第七十六篇 題目 神は勝利者也
琴にあはせて伶長にうたはしめたるアサフの歌なり 讃美なり
- 神はユダにしられたまへり その名はイスラエルに大なり
- またサレムの中にその幕屋あり その居所はシオンにあり
- 彼所にてかれは弓の火矢ををり盾と劍と戰陣とをやぶりたまひき セラ
- なんぢ榮光あり 掠めうばふ山よりもたふとし
- 心のつよきものは掠めらる かれらは睡にしづみ勇ましきものは皆その手を見うしなへり
- ヤコブの神よなんぢの叱咜によりて戰車と馬とともに深睡につけり
- 神よなんぢこそ懼るべきものなれ 一たび怒りたまふときは誰かみまへに立えんや
- なんぢ天より宣告をのりたまへり
- 地のへりくだる者をみなすくはんとて神のさばきに立たまへるとき地はおそれて黙したり セラ
- 實に人のいかりは汝をほむべし 怒のあまりは汝おのれの帶としたまはん
- なんぢの神ヱホバにちかひをたてて償へ そのまはりなるすべての者はおそるべきヱホバに禮物をさゝぐべし
- ヱホバはもろもろの諸侯のたましひを絕たまはん ヱホバは地の王たちのおそるべき者なり
本篇は神がアッスリヤの王セナケリブと其軍隊を鏖殺にし給へる時(王下十九・卅五)に歌へる詩なり。
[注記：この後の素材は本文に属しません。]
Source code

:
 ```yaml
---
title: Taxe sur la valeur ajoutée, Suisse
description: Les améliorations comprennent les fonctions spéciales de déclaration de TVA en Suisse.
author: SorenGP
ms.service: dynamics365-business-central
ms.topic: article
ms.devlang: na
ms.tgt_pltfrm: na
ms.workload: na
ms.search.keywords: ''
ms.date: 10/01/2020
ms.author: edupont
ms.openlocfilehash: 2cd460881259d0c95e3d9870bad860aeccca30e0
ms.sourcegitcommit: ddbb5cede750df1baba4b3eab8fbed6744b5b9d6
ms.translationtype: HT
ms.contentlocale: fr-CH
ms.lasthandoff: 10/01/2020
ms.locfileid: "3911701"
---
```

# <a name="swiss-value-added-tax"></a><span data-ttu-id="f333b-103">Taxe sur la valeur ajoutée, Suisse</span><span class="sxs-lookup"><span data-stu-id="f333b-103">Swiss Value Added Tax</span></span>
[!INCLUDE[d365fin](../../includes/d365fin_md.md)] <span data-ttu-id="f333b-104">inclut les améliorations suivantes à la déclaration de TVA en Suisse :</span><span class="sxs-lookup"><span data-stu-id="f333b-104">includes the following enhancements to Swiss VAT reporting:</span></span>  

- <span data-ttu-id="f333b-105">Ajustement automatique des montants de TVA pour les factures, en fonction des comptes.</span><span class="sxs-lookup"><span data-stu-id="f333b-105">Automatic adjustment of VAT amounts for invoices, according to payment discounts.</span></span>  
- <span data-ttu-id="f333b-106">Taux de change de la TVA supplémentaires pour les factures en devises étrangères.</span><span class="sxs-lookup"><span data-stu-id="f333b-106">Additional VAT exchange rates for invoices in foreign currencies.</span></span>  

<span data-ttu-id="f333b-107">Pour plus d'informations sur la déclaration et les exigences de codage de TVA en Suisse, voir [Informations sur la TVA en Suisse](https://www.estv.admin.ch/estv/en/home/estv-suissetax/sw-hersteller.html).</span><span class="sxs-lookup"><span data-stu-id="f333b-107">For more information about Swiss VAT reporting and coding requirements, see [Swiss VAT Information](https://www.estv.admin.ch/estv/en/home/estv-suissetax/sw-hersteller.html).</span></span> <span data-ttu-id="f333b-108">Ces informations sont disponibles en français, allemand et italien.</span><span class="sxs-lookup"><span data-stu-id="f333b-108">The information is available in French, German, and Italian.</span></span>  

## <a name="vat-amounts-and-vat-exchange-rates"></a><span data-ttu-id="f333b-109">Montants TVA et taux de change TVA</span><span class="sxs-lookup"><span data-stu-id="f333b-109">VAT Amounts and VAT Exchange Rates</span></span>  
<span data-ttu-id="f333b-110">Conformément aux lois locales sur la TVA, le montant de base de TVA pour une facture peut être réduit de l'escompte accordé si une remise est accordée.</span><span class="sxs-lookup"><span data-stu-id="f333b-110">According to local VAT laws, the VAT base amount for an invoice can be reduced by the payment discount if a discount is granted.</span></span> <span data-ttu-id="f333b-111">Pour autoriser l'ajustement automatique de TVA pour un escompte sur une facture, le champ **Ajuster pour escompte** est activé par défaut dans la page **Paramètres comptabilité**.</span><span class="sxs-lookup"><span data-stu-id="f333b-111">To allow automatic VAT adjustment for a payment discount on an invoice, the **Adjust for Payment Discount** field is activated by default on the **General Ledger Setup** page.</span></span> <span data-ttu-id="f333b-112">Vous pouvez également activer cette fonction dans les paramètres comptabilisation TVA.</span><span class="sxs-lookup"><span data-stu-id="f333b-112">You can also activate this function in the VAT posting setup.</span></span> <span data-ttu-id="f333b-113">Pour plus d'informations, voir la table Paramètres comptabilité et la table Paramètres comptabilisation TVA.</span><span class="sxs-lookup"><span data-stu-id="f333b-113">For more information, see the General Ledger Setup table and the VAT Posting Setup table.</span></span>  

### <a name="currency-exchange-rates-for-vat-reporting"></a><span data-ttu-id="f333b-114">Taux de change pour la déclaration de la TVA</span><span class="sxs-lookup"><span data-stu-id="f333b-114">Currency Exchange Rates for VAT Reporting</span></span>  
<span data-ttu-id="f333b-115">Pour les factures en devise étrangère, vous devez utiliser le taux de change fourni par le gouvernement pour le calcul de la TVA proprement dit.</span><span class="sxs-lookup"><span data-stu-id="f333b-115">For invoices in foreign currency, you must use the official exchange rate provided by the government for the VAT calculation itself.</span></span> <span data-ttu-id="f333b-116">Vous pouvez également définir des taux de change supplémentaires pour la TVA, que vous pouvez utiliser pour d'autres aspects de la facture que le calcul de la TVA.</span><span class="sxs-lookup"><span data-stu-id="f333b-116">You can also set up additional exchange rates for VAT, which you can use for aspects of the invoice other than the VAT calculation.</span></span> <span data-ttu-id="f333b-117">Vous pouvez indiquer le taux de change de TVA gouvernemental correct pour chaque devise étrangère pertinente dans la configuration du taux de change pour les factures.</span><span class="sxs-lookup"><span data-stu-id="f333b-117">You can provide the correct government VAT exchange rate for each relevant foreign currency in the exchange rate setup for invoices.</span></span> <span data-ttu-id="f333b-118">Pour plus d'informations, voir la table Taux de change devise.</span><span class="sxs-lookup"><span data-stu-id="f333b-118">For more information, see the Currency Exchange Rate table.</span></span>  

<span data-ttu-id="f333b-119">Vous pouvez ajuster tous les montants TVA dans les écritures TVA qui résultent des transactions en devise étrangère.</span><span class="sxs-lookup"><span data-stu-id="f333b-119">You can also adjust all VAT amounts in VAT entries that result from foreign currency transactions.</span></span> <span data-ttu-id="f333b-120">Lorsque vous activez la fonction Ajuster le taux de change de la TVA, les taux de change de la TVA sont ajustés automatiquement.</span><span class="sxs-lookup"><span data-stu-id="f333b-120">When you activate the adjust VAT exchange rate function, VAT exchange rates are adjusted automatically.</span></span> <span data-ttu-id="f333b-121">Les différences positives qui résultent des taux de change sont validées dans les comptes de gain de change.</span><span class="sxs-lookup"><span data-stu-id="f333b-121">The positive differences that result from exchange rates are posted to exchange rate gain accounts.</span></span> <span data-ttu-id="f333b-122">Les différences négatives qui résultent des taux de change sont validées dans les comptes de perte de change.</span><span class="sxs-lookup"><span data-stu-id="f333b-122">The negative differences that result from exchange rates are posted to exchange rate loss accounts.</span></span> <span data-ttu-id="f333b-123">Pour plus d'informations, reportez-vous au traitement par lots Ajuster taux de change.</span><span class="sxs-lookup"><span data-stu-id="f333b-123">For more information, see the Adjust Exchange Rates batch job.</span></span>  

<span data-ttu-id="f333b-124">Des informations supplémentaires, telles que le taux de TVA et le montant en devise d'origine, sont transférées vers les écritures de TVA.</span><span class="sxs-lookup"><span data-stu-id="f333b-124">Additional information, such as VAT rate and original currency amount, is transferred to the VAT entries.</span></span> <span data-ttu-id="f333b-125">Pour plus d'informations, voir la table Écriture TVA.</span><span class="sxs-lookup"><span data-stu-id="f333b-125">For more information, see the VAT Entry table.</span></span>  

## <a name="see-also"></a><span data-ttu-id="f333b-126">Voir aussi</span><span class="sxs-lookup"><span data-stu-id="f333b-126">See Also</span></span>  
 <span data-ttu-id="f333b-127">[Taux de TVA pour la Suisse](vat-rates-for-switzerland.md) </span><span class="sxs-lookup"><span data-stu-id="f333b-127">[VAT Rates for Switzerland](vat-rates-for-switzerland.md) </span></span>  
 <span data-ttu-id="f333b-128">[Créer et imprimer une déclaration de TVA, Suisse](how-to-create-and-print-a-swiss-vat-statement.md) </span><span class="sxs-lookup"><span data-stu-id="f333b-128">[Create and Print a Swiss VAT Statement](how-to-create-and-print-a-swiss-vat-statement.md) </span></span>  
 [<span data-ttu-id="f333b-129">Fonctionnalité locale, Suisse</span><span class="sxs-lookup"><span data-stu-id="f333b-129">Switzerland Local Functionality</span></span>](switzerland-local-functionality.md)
靈的意味に於ては主イエスが十字架上に於て全き勝利を得給へる事に適合す。
▲本篇の要點
一、神は誰の爲に働き給ふや(一、二)
1.神を知る者の爲──『神はユダにしられたまへり』
2.神を崇むる者の爲──『その名はイスラエルに大なり』
3.神に近づく者の爲──『またサレムの中にその幕屋あり』
4.其御臨在を覺ゆる者の爲──『その居所はシオンにあり』
二、神の全き勝利(三〜六)──ロマ六・六、コロサイ二・十四、十五對照。
三、神を畏れざる可らざる事(七〜十)
四、神に獻身すべき事(十一、十二)
▲本篇に『懼るべき』(feared; または『おそれて』)という語四度出づ。
七節始──『神よなんぢこそ懼るべきものなれ』
九節終──『神のさばきに立たまへるとき地はおそれて黙したり』
十一節終──『すべての者はおそるべきヱホバに禮物をさゝぐべし』
十二節終──『ヱホバは地の王たちのおそるべき者なり』
聖靈は此短き本篇に四度も此語を宣ふが故に、我等此各の語に注意し、我等も神を畏るべきなり。